Hiring our first few folks was a crash course in how much time and energy needs to go into making someone successful at what we do. My perspective shifted dramatically from being a one-man shop and worried about providing for myself (and subsequently my wife), to include these other incredible humans who were willing to get in the boat with me. The loyalty I feel to them for taking that leap, and the tremendous effort they’ve put in to building this company with me is something I’m not sure I’ll ever be able to articulate. It also raises the stakes. Payroll gets bigger, offices get bigger, infrastructure costs grow, and the investment of time back into our team grows. To say it never keeps me up at night would be a lie. The gift it gives me though, is the good fortune to currently be working with the best people I ever have. The pressure to deliver for them, in that light, feels appropriate.
Spending time thinking about building my team has given me an immense respect for my clients that do it every day, and arguably with more at stake.

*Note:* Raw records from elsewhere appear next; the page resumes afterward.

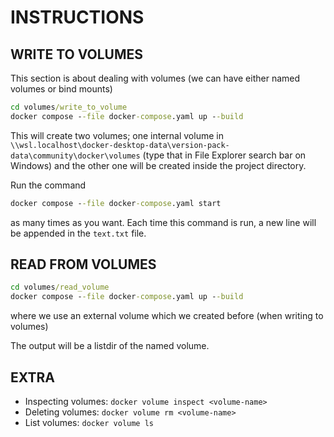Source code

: # INSTRUCTIONS

## WRITE TO VOLUMES
This section is about dealing with volumes (we can have either named volumes or bind mounts)

```cmd
cd volumes/write_to_volume
docker compose --file docker-compose.yaml up --build
```

This will create two volumes; one internal volume in `\\wsl.localhost\docker-desktop-data\version-pack-data\community\docker\volumes` (type that in File Explorer search bar on Windows) and the other one will be created inside the project directory.

Run the command
```cmd
docker compose --file docker-compose.yaml start
```
as many times as you want. Each time this command is run, a new line will be appended in the `text.txt` file.

## READ FROM VOLUMES

```cmd
cd volumes/read_volume
docker compose --file docker-compose.yaml up --build
```
where we use an external volume which we created before (when writing to volumes)

The output will be a listdir of the named volume.


## EXTRA
- Inspecting volumes: `docker volume inspect <volume-name>`
- Deleting volumes: `docker volume rm <volume-name>`
- List volumes: `docker volume ls`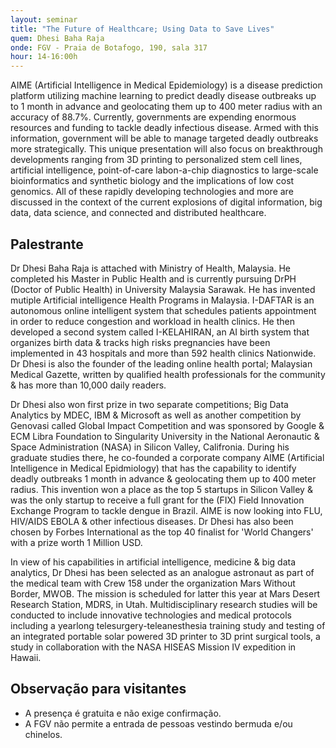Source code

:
 ```yaml
---
layout: seminar
title: "The Future of Healthcare; Using Data to Save Lives"
quem: Dhesi Baha Raja
onde: FGV - Praia de Botafogo, 190, sala 317
hour: 14-16:00h
---
```


AIME (Artificial Intelligence in Medical Epidemiology) is a disease
prediction platform utilizing machine learning to predict deadly
disease outbreaks up to 1 month in advance and geolocating them up to
400 meter radius with an accuracy of 88.7%.  Currently, governments
are expending enormous resources and funding to tackle deadly
infectious disease. Armed with this information, government will be
able to manage targeted deadly outbreaks more strategically. This
unique presentation will also focus on breakthrough developments
ranging from 3D printing to personalized stem cell lines, artificial
intelligence, point-of-care labon-a-chip diagnostics to large-scale
bioinformatics and synthetic biology and the implications of low cost
genomics. All of these rapidly developing technologies and more are
discussed in the context of the current explosions of digital
information, big data, data science, and connected and distributed
healthcare.

## Palestrante

Dr Dhesi Baha Raja is attached with Ministry of Health, Malaysia. He
completed his Master in Public Health and is currently pursuing DrPH
(Doctor of Public Health) in University Malaysia Sarawak. He has
invented mutiple Artificial intelligence Health Programs in
Malaysia. I-DAFTAR is an autonomous online intelligent system that
schedules patients appointment in order to reduce congestion and
workload in health clinics. He then developed a second system called
I-KELAHIRAN, an AI birth system that organizes birth data & tracks
high risks pregnancies have been implemented in 43 hospitals and more
than 592 health clinics Nationwide. Dr Dhesi is also the founder of
the leading online health portal; Malaysian Medical Gazette, written
by qualified health professionals for the community & has more than
10,000 daily readers.

Dr Dhesi also won first prize in two separate competitions; Big Data
Analytics by MDEC, IBM & Microsoft as well as another competition by
Genovasi called Global Impact Competition and was sponsored by Google
& ECM Libra Foundation to Singularity University in the National
Aeronautic & Space Administration (NASA) in Silicon Valley,
Califronia. During his graduate studies there, he co-founded a
corporate company AIME (Artificial Intelligence in Medical
Epidmiology) that has the capability to identify deadly outbreaks 1
month in advance & geolocating them up to 400 meter radius. This
invention won a place as the top 5 startups in Silicon Valley & was
the only startup to receive a full grant for the (FIX) Field
Innovation Exchange Program to tackle dengue in Brazil. AIME is now
looking into FLU, HIV/AIDS EBOLA & other infectious diseases. Dr Dhesi
has also been chosen by Forbes International as the top 40 finalist
for 'World Changers' with a prize worth 1 Million USD.

In view of his capabilities in artificial intelligence, medicine & big
data analytics, Dr Dhesi has been selected as an analogue astronaut as
part of the medical team with Crew 158 under the organization Mars
Without Border, MWOB. The mission is scheduled for latter this year at
Mars Desert Research Station, MDRS, in Utah. Multidisciplinary
research studies will be conducted to include innovative technologies
and medical protocols including a yearlong telesurgery-teleanesthesia
training study and testing of an integrated portable solar powered 3D
printer to 3D print surgical tools, a study in collaboration with the
NASA HISEAS Mission IV expedition in Hawaii.


## Observação para visitantes

- A presença é gratuita e não exige confirmação.
- A FGV não permite a entrada de pessoas vestindo bermuda e/ou
  chinelos.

It’s helped me be more patient as clients reach their own conclusions. It’s made me acutely aware of all the things that are probably going through their minds, even though they might not say them out loud. It’s made it more personal. I now know where they’re coming from, not just in theory, but in practice. In a business that is so intensely driven by relationships, I’ve come to appreciate that my internal challenges have given me a window into the minds of those who we aim to help. As I reflect on the last 5 years, this perspective and empathy has to be one of the most important things I’ve gained, and has unquestionably made me better at what I do.